Ujicha’s sophomore film treats both his technique and story with seriousness. Elements of pulp fiction can be seen in the illustrations but it does not fall into the trap of mere nostalgic trip. The Lovecraftian elements of the film makes it strange enough to be quite an alien experience than what is usually seen in recent B-movie pastiches. Violence Voyager goes all-out. It does not shy away from what could be uncomfortable. In fact, as in a Lovecraft story, its strength lies on its reflexive unbelievability and uncomfortability by actually embracing an encounter.

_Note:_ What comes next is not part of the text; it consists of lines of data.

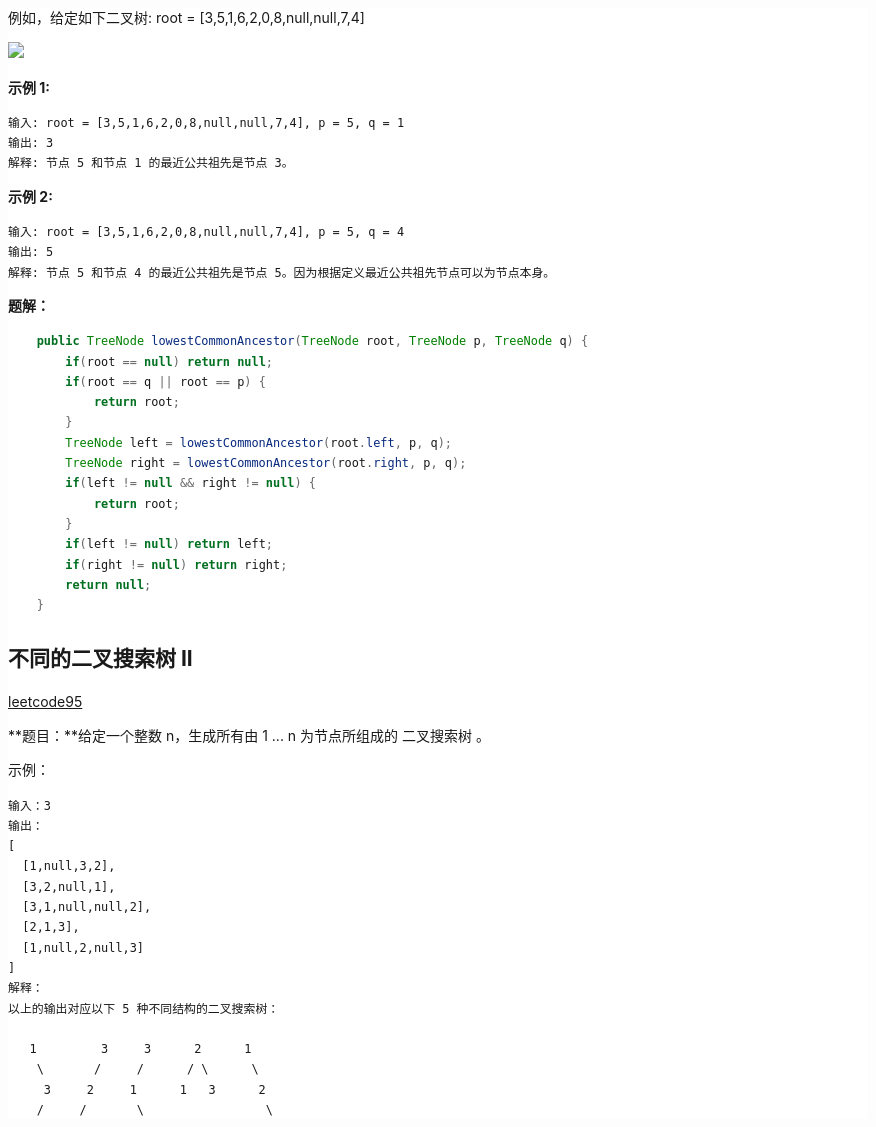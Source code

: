 例如，给定如下二叉树:  root = [3,5,1,6,2,0,8,null,null,7,4]

![](https://user-gold-cdn.xitu.io/2020/7/13/17348c4c9905e821?w=201&h=179&f=png&s=6380)

 

**示例 1:**

```
输入: root = [3,5,1,6,2,0,8,null,null,7,4], p = 5, q = 1
输出: 3
解释: 节点 5 和节点 1 的最近公共祖先是节点 3。
```

**示例 2:**

```
输入: root = [3,5,1,6,2,0,8,null,null,7,4], p = 5, q = 4
输出: 5
解释: 节点 5 和节点 4 的最近公共祖先是节点 5。因为根据定义最近公共祖先节点可以为节点本身。
```



**题解：**

```java
    public TreeNode lowestCommonAncestor(TreeNode root, TreeNode p, TreeNode q) {
        if(root == null) return null;
        if(root == q || root == p) {
            return root;
        }
        TreeNode left = lowestCommonAncestor(root.left, p, q);
        TreeNode right = lowestCommonAncestor(root.right, p, q);
        if(left != null && right != null) {
            return root;
        }
        if(left != null) return left;
        if(right != null) return right;
        return null;
    }
```



## 不同的二叉搜索树 II

[leetcode95](https://leetcode-cn.com/problems/unique-binary-search-trees-ii/)

**题目：**给定一个整数 n，生成所有由 1 ... n 为节点所组成的 二叉搜索树 。

 

示例：

```
输入：3
输出：
[
  [1,null,3,2],
  [3,2,null,1],
  [3,1,null,null,2],
  [2,1,3],
  [1,null,2,null,3]
]
解释：
以上的输出对应以下 5 种不同结构的二叉搜索树：

   1         3     3      2      1
    \       /     /      / \      \
     3     2     1      1   3      2
    /     /       \                 \
```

The film brings the strange into the equation. Surely, there’s science in it as much as science fiction goes, but the technology presented in the film, a machine-mother which reproduces her being onto the lost children’s body, brings about the strange-science imagination of the Gothic. This presents a Frankenstein’s monster in reverse. Bobby later on finds his friend has been turned into one of the machine-mother’s children but has retained his consciousness. The results of the technology open up a wide range of possibilities in terms of the film’s own lore. Why hasn’t the machine’s consciousness be transferred, too, and why just the body? What would happen if the machine’s consciousness were also transferred? The only weakness of its narrative is not reflecting on these open points and leaving the film to move within the mother-children framework rather than in the context of the machine.

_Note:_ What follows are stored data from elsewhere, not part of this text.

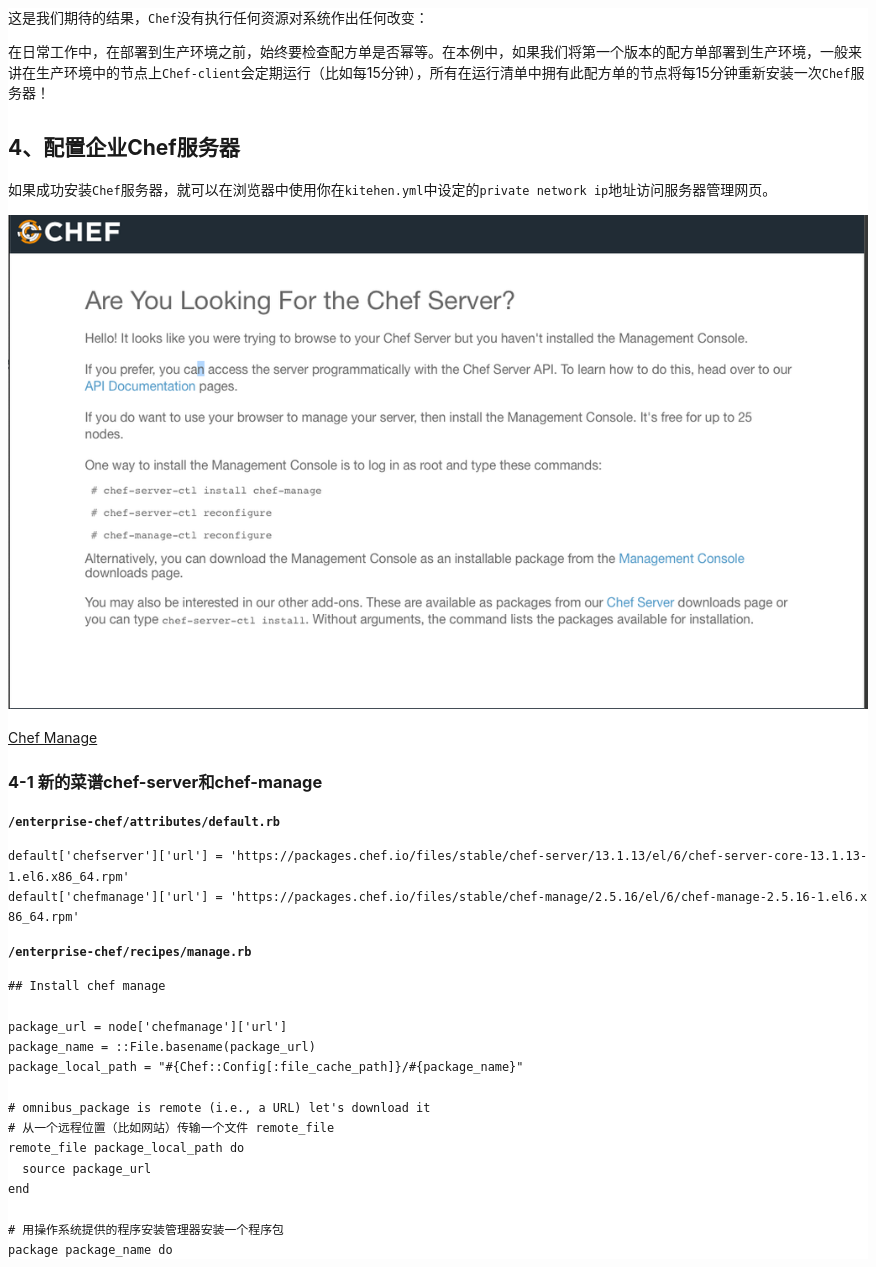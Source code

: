 这是我们期待的结果，`Chef`没有执行任何资源对系统作出任何改变： 


在日常工作中，在部署到生产环境之前，始终要检查配方单是否幂等。在本例中，如果我们将第一个版本的配方单部署到生产环境，一般来讲在生产环境中的节点上`Chef-client`会定期运行（比如每15分钟），所有在运行清单中拥有此配方单的节点将每15分钟重新安装一次`Chef`服务器！ 


## **4、配置企业Chef服务器** 

如果成功安装`Chef`服务器，就可以在浏览器中使用你在`kitehen.yml`中设定的`private network ip`地址访问服务器管理网页。

![Alt Image Text](../images/8_4.png "body image")

[Chef Manage](https://downloads.chef.io/manage)

### **4-1 新的菜谱chef-server和chef-manage**

**`/enterprise-chef/attributes/default.rb`**

```
default['chefserver']['url'] = 'https://packages.chef.io/files/stable/chef-server/13.1.13/el/6/chef-server-core-13.1.13-1.el6.x86_64.rpm'
default['chefmanage']['url'] = 'https://packages.chef.io/files/stable/chef-manage/2.5.16/el/6/chef-manage-2.5.16-1.el6.x86_64.rpm'
```

**`/enterprise-chef/recipes/manage.rb`**

```
## Install chef manage

package_url = node['chefmanage']['url']
package_name = ::File.basename(package_url)
package_local_path = "#{Chef::Config[:file_cache_path]}/#{package_name}"

# omnibus_package is remote (i.e., a URL) let's download it
# 从一个远程位置（比如网站）传输一个文件 remote_file
remote_file package_local_path do
  source package_url
end

# 用操作系统提供的程序安装管理器安装一个程序包
package package_name do
```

In a similar fashion as a Lovecraft story, encountering the theme park brings its visitors to a point of no return. Unlike most science fiction, the film does not bring the viewer to a restoration of a comfortable state, but presents an actual progression, no matter how uncomfortable it gets. This experience is not far from the technique used in the film which too is an experience. Ujicha’s visual skills are no doubt top-notch, but the film consciously tries to veer away from appreciating this visuality, to emphasize more on the overall experience. Encounters with fluids in the film are so engrossing that you almost smell them.

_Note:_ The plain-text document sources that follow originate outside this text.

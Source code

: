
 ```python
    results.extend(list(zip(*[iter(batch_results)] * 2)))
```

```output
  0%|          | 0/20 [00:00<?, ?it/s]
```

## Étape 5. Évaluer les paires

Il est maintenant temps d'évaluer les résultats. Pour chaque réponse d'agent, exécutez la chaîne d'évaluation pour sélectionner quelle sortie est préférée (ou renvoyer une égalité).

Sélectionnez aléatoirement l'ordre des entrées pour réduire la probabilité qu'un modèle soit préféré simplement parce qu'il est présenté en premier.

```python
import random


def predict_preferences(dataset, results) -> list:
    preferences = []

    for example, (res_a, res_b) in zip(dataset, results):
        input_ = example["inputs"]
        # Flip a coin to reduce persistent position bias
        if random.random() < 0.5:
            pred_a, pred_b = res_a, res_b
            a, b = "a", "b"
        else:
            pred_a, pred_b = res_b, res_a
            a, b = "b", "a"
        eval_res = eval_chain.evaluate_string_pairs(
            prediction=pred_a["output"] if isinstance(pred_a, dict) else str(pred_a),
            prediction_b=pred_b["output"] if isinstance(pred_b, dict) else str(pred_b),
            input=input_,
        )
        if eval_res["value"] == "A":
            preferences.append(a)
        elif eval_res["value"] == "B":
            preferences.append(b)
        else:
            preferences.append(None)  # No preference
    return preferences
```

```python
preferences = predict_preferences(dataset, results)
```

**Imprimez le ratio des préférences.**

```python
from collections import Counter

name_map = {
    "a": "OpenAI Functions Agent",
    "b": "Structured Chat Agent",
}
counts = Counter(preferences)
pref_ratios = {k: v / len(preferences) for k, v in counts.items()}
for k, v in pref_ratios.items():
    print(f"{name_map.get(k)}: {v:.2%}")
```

Violence Voyager brings about a wholly different experience. It would be unfair to contain the film within merely B-filmic categorization as it treats its form and content with more insight than just mining nostalgia. If there’s anything in the past that it brings to the present, it is its mix of strange and weird that brings to the film what genre cinema in the past has been – the experience of the cinematic encounter.Violence Voyager does not bring to itself the self-referentiality of the contemporary auteur, which even more recent genre works with all their intellectualism have arguably been guilty with. As much as the style here is undeniably evident, Violence Voyager ensures the erasure of its filmmaker to give way to the film.
Violence Voyager is showing on July 20 at JAPAN CUTS.